Sin embargo, no existe rastro de toda esa confusión contemporánea cuando analizamos las páginas del Nuevo Testamento, dónde el encargo de Dios para con Su Iglesia tiene que ver, por encima de todo, con hacer discípulos. ¿Cómo? Yendo activamente al encuentro de las personas, bautizando y enseñándoles a guardar todo lo que a su vez Cristo les había enseñado a ellos (Mateo 28:18-20). Y, aunque hoy en día muchos prefieren emplear otra terminología, probablemente no existe mejor expresión, mejor concepto para definir esta labor que la palabra evangelizar.
La misión
Evangelizar no es otra cosa que transmitir un mensaje, el mensaje del Evangelio. Dar resonancia a un mensaje, el mensaje del Evangelio. No es más–ni es menos– que proclamar, que anunciar, que persuadir a las almas con el mensaje del Evangelio. En eso consiste esencialmente la Gran Comisión (Marcos 13:10; Lucas 24:46-47). Pedro mismo, presente el día en que Jesús dio estas instrucciones a sus primeros discípulos, nos lo confirma en Hechos 10:42: “Y nos mandó predicar al pueblo y testificar con toda solemnidad”. Ese es el mandato, de eso se trata, de testificar con toda solemnidad. Testificar con toda solemnidad porque estamos ante algo realmente serio, trascendente, ¡urgente! Esto no va de imponer nuestras preferencias o de promover una cosmovisión más acorde con nuestros ideales (o con los de la cultura imperante), ¡son almas las que están en juego! Almas que no alcanzarán la salvación de ninguna otra forma, por ninguna otra vía, sino es a través del Evangelio de Jesucristo (Juan 14:6; Hechos 4:12). Por eso, resulta de vital importancia que tengamos claro en qué consiste el mensaje que debemos proclamar, qué es lo que forma parte (y lo que no) de ese Evangelio que hemos sido llamados a anunciar. Porque solamente cuando hemos comunicado manifiestamente esas verdades seremos obedientes al encargo de nuestro Señor y estaremos en condiciones de, llegado el momento, bautizar y enseñar a aquellas personas que respondan positivamente al mensaje (Hechos 20:26; Romanos 10:17).

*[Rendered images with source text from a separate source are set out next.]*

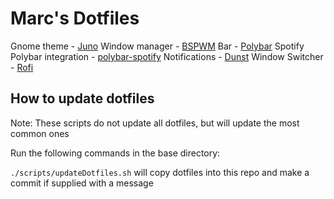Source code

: # Marc's Dotfiles
Gnome theme - [Juno](https://www.gnome-look.org/p/1280977/)
Window manager - [BSPWM](https://github.com/baskerville/bspwm)
Bar - [Polybar](https://github.com/polybar/polybar)
Spotify Polybar integration -
[polybar-spotify](https://github.com/Jvanrhijn/polybar-spotify)
Notifications - [Dunst](https://github.com/dunst-project/dunst)
Window Switcher - [Rofi](https://github.com/davatorium/rofi)

## How to update dotfiles
Note: These scripts do not update all dotfiles, but will update the most common ones

Run the following commands in the base directory:

`./scripts/updateDotfiles.sh` will copy dotfiles into this repo and make a commit if supplied with a message
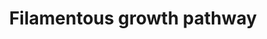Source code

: ---
annotations:
- type: Pathway Ontology
  value: regulatory pathway
authors:
- Rnash
- MaintBot
- AlexanderPico
description: ''
last-edited: 2016-07-25
organisms:
- Saccharomyces cerevisiae
redirect_from:
- /index.php/Pathway:WP2844
- /instance/WP2844
schema-jsonld:
- '@context': https://schema.org/
  '@id': https://wikipathways.github.io/pathways/WP2844.html
  '@type': Dataset
  creator:
    '@type': Organization
    name: WikiPathways
  description: ''
  keywords:
  - Cdc42
  - Kss1
  - Msb2
  - STE20
  - Ste11
  - Ste7
  - Cdc24
  - Cdc42-GTP
  - Sho1
  - Dig1
  - Hsl7
  - Msb2*
  - Yps1
  license: CC0
  name: Filamentous growth pathway
seo: CreativeWork
title: Filamentous growth pathway
wpid: WP2844
---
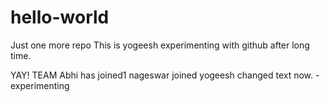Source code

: # hello-world
Just one more repo
This is yogeesh experimenting with github after long time. 

YAY! TEAM 
Abhi has joined1
nageswar joined
yogeesh changed text now. - experimenting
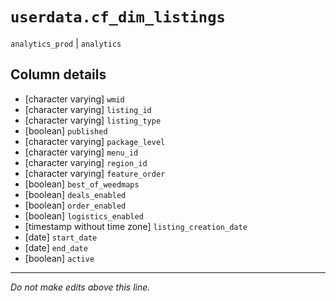 # `userdata.cf_dim_listings`
`analytics_prod` | `analytics`

## Column details
* [character varying] `wmid`
* [character varying] `listing_id`
* [character varying] `listing_type`
* [boolean]   `published`
* [character varying] `package_level`
* [character varying] `menu_id`
* [character varying] `region_id`
* [character varying] `feature_order`
* [boolean]   `best_of_weedmaps`
* [boolean]   `deals_enabled`
* [boolean]   `order_enabled`
* [boolean]   `logistics_enabled`
* [timestamp without time zone] `listing_creation_date`
* [date]      `start_date`
* [date]      `end_date`
* [boolean]   `active`

-------------------------------------------------------------------------------
*Do not make edits above this line.*
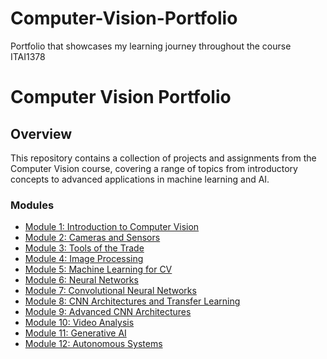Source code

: # Computer-Vision-Portfolio
Portfolio that showcases my learning journey throughout the course ITAI1378
# Computer Vision Portfolio

## Overview

This repository contains a collection of projects and assignments from the Computer Vision course, covering a range of topics from introductory concepts to advanced applications in machine learning and AI.

### Modules

- [Module 1: Introduction to Computer Vision](Module1_Intro_Computer_Vision/README.md)
- [Module 2: Cameras and Sensors](Module2_Cameras_and_Sensors/README.md)
- [Module 3: Tools of the Trade](Module3_Tools_of_the_Trade/README.md)
- [Module 4: Image Processing](Module4_Image_Processing/README.md)
- [Module 5: Machine Learning for CV](Module5_Machine_Learning_for_CV/README.md)
- [Module 6: Neural Networks](Module6_Neural_Networks/README.md)
- [Module 7: Convolutional Neural Networks](Module7_Convolutional_Neural_Networks/README.md)
- [Module 8: CNN Architectures and Transfer Learning](Module8_CNN_Architectures_and_Transfer_Learning/README.md)
- [Module 9: Advanced CNN Architectures](Module9_Advanced_CNN_Architectures/README.md)
- [Module 10: Video Analysis](Module10_Video_Analysis/README.md)
- [Module 11: Generative AI](Module11_Generative_AI/README.md)
- [Module 12: Autonomous Systems](Module12_Autonomous_Systems/README.md)

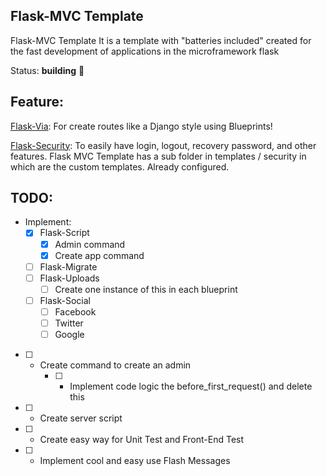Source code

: Flask-MVC Template
------------------
Flask-MVC Template It is a template with "batteries included" created for the fast development of applications in the microframework flask


Status: **building** :construction:


Feature:
--------
[Flask-Via](http://flask-via.soon.build/en/latest/):
For create routes like a Django style using Blueprints!

[Flask-Security](https://pythonhosted.org/Flask-Security/):
To easily have login, logout, recovery password, and other features. Flask MVC Template has a sub folder in templates / security in which are the custom templates. Already configured.

TODO:
-----
- Implement:
    * [x] Flask-Script
        * [x] Admin command
        * [x] Create app command
    * [ ] Flask-Migrate
    * [ ] Flask-Uploads
        * [ ] Create one instance of this in each blueprint
    * [ ] Flask-Social
        * [ ] Facebook
        * [ ] Twitter
        * [ ] Google
* [ ] - Create command to create an admin
    * [ ] - Implement code logic the before_first_request() and delete this
* [ ] - Create server script
* [ ] - Create easy way for Unit Test and Front-End Test
* [ ] - Implement cool and easy use Flash Messages
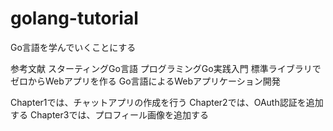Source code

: # golang-tutorial

Go言語を学んでいくことにする

参考文献
スターティングGo言語
プログラミングGo実践入門 標準ライブラリでゼロからWebアプリを作る
Go言語によるWebアプリケーション開発

Chapter1では、チャットアプリの作成を行う
Chapter2では、OAuth認証を追加する
Chapter3では、プロフィール画像を追加する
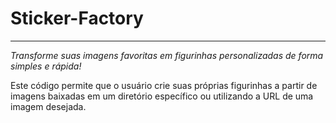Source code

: # Sticker-Factory
---

*Transforme suas imagens favoritas em figurinhas personalizadas de forma simples e rápida!*

Este código permite que o usuário crie suas próprias figurinhas a partir de imagens baixadas em um diretório específico ou utilizando a URL de uma imagem desejada.

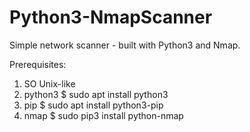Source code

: # Python3-NmapScanner
Simple network scanner - built with Python3 and Nmap.

Prerequisites:
1) SO Unix-like
2) python3
	$ sudo apt install python3
3) pip
	$ sudo apt install python3-pip
4) nmap
	$ sudo pip3 install python-nmap


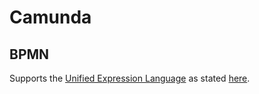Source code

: # Camunda

## BPMN

Supports the [Unified Expression Language](https://jakarta.ee/specifications/expression-language/4.0/) as stated [here](https://github.com/camunda/camunda-docs-manual/blob/master/content/user-guide/process-engine/expression-language.md).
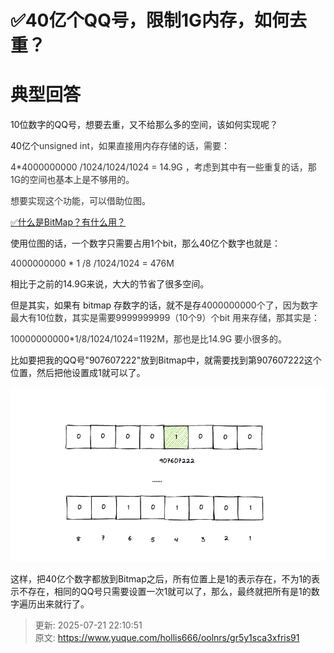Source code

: # ✅40亿个QQ号，限制1G内存，如何去重？

# 典型回答


10位数字的QQ号，想要去重，又不给那么多的空间，该如何实现呢？



40亿个<font style="color:rgb(51, 51, 51);">unsigned int，如果直接用内存存储的话，需要：</font>

<font style="color:rgb(51, 51, 51);"></font>

<font style="color:rgb(51, 51, 51);">4*4000000000 /1024/1024/1024 = 14.9G ，考虑到其中有一些重复的话，那1G的空间也基本上是不够用的。</font>

<font style="color:rgb(51, 51, 51);"></font>

<font style="color:rgb(51, 51, 51);">想要实现这个功能，可以借助位图。</font>

<font style="color:rgb(51, 51, 51);"></font>

[✅什么是BitMap？有什么用？](https://www.yuque.com/hollis666/oolnrs/ntqpq5vzps1bs55z)



使用位图的话，一个数字只需要占用1个bit，那么40亿个数字也就是：

<font style="color:rgb(51, 51, 51);"></font>

<font style="color:rgb(51, 51, 51);">4000000000 * 1 /8 /1024/1024 = 476M </font>



相比于之前的14.9G来说，大大的节省了很多空间。



但是其实，如果有 bitmap 存数字的话，就不是存<font style="color:rgb(51, 51, 51);">4000000000个了，因为数字最大有10位数，其实是需要9999999999（10个9）个bit 用来存储，那其实是：</font>

<font style="color:rgb(51, 51, 51);"></font>

<font style="color:rgb(51, 51, 51);">10000000000*1/8/1024/1024=1192M，那也是比14.9G 要小很多的。</font>



比如要把我的QQ号"907607222"放到Bitmap中，就需要找到第907607222这个位置，然后把他设置成1就可以了。

![1684395974291-6ec45458-da3a-4f69-82d8-3b86927fb386.png](./img/Gmmpb9p0O6dRCHiN/1684395974291-6ec45458-da3a-4f69-82d8-3b86927fb386-468733.png)



这样，把40亿个数字都放到Bitmap之后，所有位置上是1的表示存在，不为1的表示不存在，相同的QQ号只需要设置一次1就可以了，那么，最终就把所有是1的数字遍历出来就行了。



> 更新: 2025-07-21 22:10:51  
> 原文: <https://www.yuque.com/hollis666/oolnrs/gr5y1sca3xfris91>
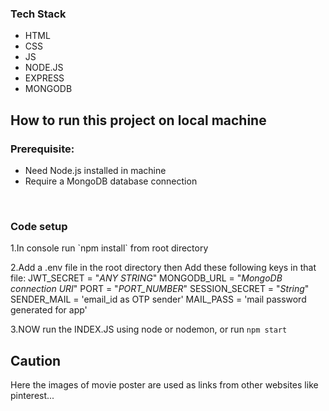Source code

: <h3>Tech Stack</h3>
<ul>
  <li>HTML</li>
  <li>CSS</li>
  <li>JS</li>
  <li>NODE.JS</li>
  <li>EXPRESS</li>
  <li>MONGODB</li>
</ul>

<h2>How to run this project on local machine</h2>
<h3>Prerequisite:</h3>
<ul>
  <li>Need Node.js installed in machine</li>
  <li>Require a MongoDB database connection</li>
</ul>
<br>
<h3>Code setup</h3>
1.In console run `npm install` from root directory

2.Add a .env file in the root directory then Add these following keys in that file:
  JWT_SECRET = "_ANY STRING_"
  MONGODB_URL = "_MongoDB connection URI_"
  PORT = "_PORT_NUMBER_"
  SESSION_SECRET = "_String_"
  SENDER_MAIL = 'email_id as OTP sender'
  MAIL_PASS = 'mail password generated for app'
  
3.NOW run the INDEX.JS using node or nodemon, or run `npm start`

<h2>Caution</h2>
<p>Here the images of movie poster are used as links from other websites like pinterest...</p>

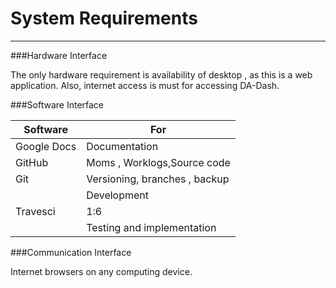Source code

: # System Requirements



---


###Hardware Interface

  The only hardware requirement is availability of desktop , as this is a web application. Also, internet access is must for accessing DA-Dash.
  

###Software Interface

| Software | For |
| -- | -- |
| Google Docs | Documentation |
| GitHub  | Moms , Worklogs,Source code |
| Git  | Versioning, branches , backup |
|  | Development |
| Travesci | 1:6 |
|  | Testing and implementation |

###Communication Interface

  Internet browsers on any computing device.
  
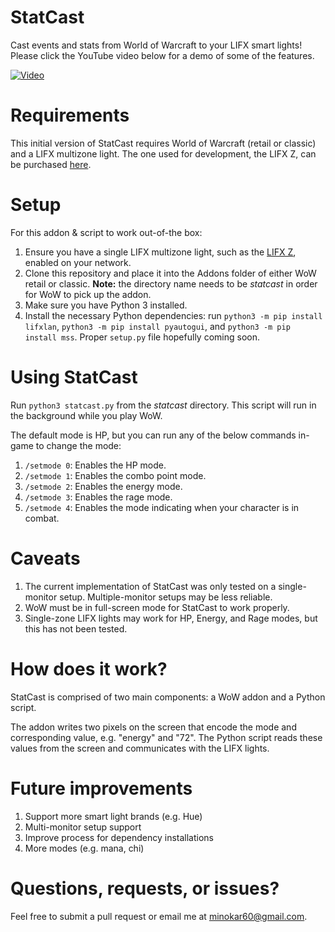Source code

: # StatCast

Cast events and stats from World of Warcraft to your LIFX smart lights! Please click the YouTube video below for a demo of some of the features.

[![Video](http://i3.ytimg.com/vi/FFQVoTkSsx8/hqdefault.jpg)](https://youtu.be/FFQVoTkSsx8)


# Requirements

This initial version of StatCast requires World of Warcraft (retail or classic) and a LIFX multizone light. The one used for development, the LIFX Z, can be purchased [here](https://amzn.to/3kPzPdB).

# Setup

For this addon & script to work out-of-the box:

1. Ensure you have a single LIFX multizone light, such as the [LIFX Z](https://amzn.to/3kPzPdB), enabled on your network.
1. Clone this repository and place it into the Addons folder of either WoW retail or classic. **Note:** the directory name needs to be *statcast* in order for WoW to pick up the addon.
1. Make sure you have Python 3 installed.
1. Install the necessary Python dependencies: run `python3 -m pip install lifxlan`, `python3 -m pip install pyautogui`, and `python3 -m pip install mss`. Proper `setup.py` file hopefully coming soon.

# Using StatCast

Run `python3 statcast.py` from the _statcast_ directory. This script will run in the background while you play WoW. 

The default mode is HP, but you can run any of the below commands in-game to change the mode:

1. `/setmode 0`: Enables the HP mode.
1. `/setmode 1`: Enables the combo point mode.
1. `/setmode 2`: Enables the energy mode.
1. `/setmode 3`: Enables the rage mode.
1. `/setmode 4`: Enables the mode indicating when your character is in combat.

# Caveats

1. The current implementation of StatCast was only tested on a single-monitor setup. Multiple-monitor setups may be less reliable.
1. WoW must be in full-screen mode for StatCast to work properly.
1. Single-zone LIFX lights may work for HP, Energy, and Rage modes, but this has not been tested.

# How does it work?

StatCast is comprised of two main components: a WoW addon and a Python script.

The addon writes two pixels on the screen that encode the mode and corresponding value, e.g. "energy" and "72". The Python script reads these values from the screen and communicates with the LIFX lights.

# Future improvements

1. Support more smart light brands (e.g. Hue)
1. Multi-monitor setup support
1. Improve process for dependency installations
1. More modes (e.g. mana, chi)

# Questions, requests, or issues?

Feel free to submit a pull request or email me at minokar60@gmail.com.
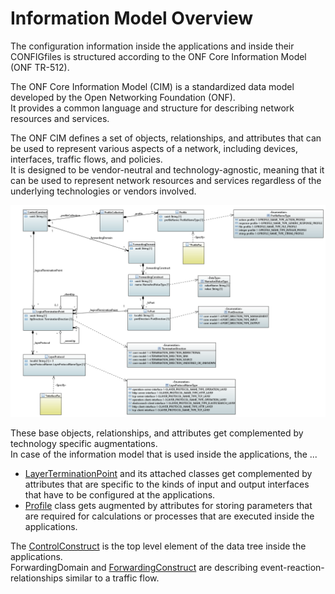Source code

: # Information Model Overview

The configuration information inside the applications and inside their CONFIGfiles is structured according to the ONF Core Information Model (ONF TR-512).  

The ONF Core Information Model (CIM) is a standardized data model developed by the Open Networking Foundation (ONF).  
It provides a common language and structure for describing network resources and services.  

The ONF CIM defines a set of objects, relationships, and attributes that can be used to represent various aspects of a network, including devices, interfaces, traffic flows, and policies.  
It is designed to be vendor-neutral and technology-agnostic, meaning that it can be used to represent network resources and services regardless of the underlying technologies or vendors involved.  

![OnfCoreIm](./pictures/InsideApplications.png)  

These base objects, relationships, and attributes get complemented by technology specific augmentations.  
In case of the information model that is used inside the applications, the ...
- [LayerTerminationPoint](../LogicalTerminationPoint/LogicalTerminationPoint.md) and its attached classes get complemented by attributes that are specific to the kinds of input and output interfaces that have to be configured at the applications.  
- [Profile](../Profile/Profile.md) class gets augmented by attributes for storing parameters that are required for calculations or processes that are executed inside the applications.  

The [ControlConstruct](../ControlConstruct/ControlConstruct.md) is the top level element of the data tree inside the applications.  
ForwardingDomain and [ForwardingConstruct](../ForwardingConstruct/ForwardingConstruct.md) are describing event-reaction-relationships similar to a traffic flow.  


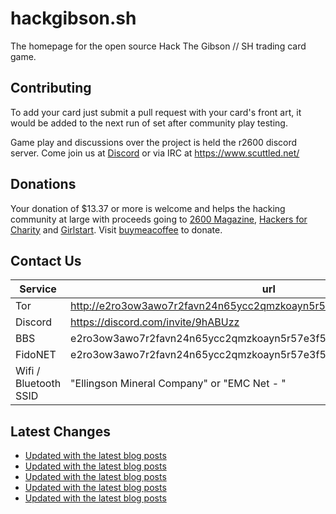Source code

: # hackgibson.sh
The homepage for the open source Hack The Gibson // SH trading card game.


## Contributing

To add your card just submit a pull request with your card's front art, it would be added to the next run of set after community play testing.

Game play and discussions over the project is held the r2600 discord server. Come join us at [Discord](https://discord.com/invite/9hABUzz) or via IRC at https://www.scuttled.net/


## Donations

Your donation of $13.37 or more is welcome and helps the hacking community at large with proceeds going to [2600 Magazine](https://2600.com/), [Hackers for Charity](https://hackersforcharity.org) and [Girlstart](https://girlstart.org).  Visit [buymeacoffee](https://www.buymeacoffee.com/hackgibson.sh) to donate.


## Contact Us

Service | url
-|-
Tor | http://e2ro3ow3awo7r2favn24n65ycc2qmzkoayn5r57e3f56nvjwdcgg32ad.onion
Discord | https://discord.com/invite/9hABUzz
BBS | e2ro3ow3awo7r2favn24n65ycc2qmzkoayn5r57e3f56nvjwdcgg32ad.onion:23
FidoNET | e2ro3ow3awo7r2favn24n65ycc2qmzkoayn5r57e3f56nvjwdcgg32ad.onion:24554
Wifi / Bluetooth SSID | "Ellingson Mineral Company" or "EMC Net - <fidonet address>"

## Latest Changes
<!-- BLOG-POST-LIST:START -->
- [Updated with the latest blog posts](https://github.com/DFW2600/hackgibson.sh/commit/297af9595a1819022f17252e226e9c977cd7ecb7)
- [Updated with the latest blog posts](https://github.com/DFW2600/hackgibson.sh/commit/149f99129c0a0048f8deaf15fdc30399bff9d318)
- [Updated with the latest blog posts](https://github.com/DFW2600/hackgibson.sh/commit/75e354cef0e2844e3f821903d6ce02c840711e61)
- [Updated with the latest blog posts](https://github.com/DFW2600/hackgibson.sh/commit/ed053c08bb970b5b3cc2c5d7ba10ae36c6d0b163)
- [Updated with the latest blog posts](https://github.com/DFW2600/hackgibson.sh/commit/046e605c58659887ff30d4cfdc20ab61be7c0e12)
<!-- BLOG-POST-LIST:END -->
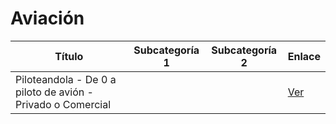 # Aviación

| Título | Subcategoría 1 | Subcategoría 2 | Enlace |
|--------|----------------|----------------|--------|
| Piloteandola - De 0 a piloto de avión - Privado o Comercial |  |  | [Ver](https://www.youtube.com/watch?v=Vo8gQvCIWlI) |
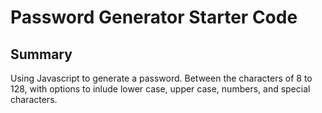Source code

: # Password Generator Starter Code

## Summary

Using Javascript to generate a password. Between the characters of 8 to 128, with options to inlude lower case, upper case, numbers, and special characters.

Instituciones en general y pecadores en particular prefieren una participación cristiana en la esfera pública centrada en otras cuestiones más sociales y menos “dogmáticas”: ayudas benéficas, obras de caridad, programas para la comunidad, pero nada de “discursitos bíblicos”. Las organizaciones cristianas que más fondos recaudan y las entidades que más colaboradores movilizan son precisamente las que se sujetan a esta agenda. Por eso no debería extrañarnos cuando no pocos misioneros directamente se presentan como “coaches”, “productores” o “agentes sociales”… Como resultado, seducidas por el reconocimiento que reciben siendo parte de este nicho religioso, muchas iglesias han dejado de serlo, para convertirse en organizaciones de ocio o ayuda al necesitado donde, por ley, está prohibido hablar del Evangelio… ¡o perderán la subvención!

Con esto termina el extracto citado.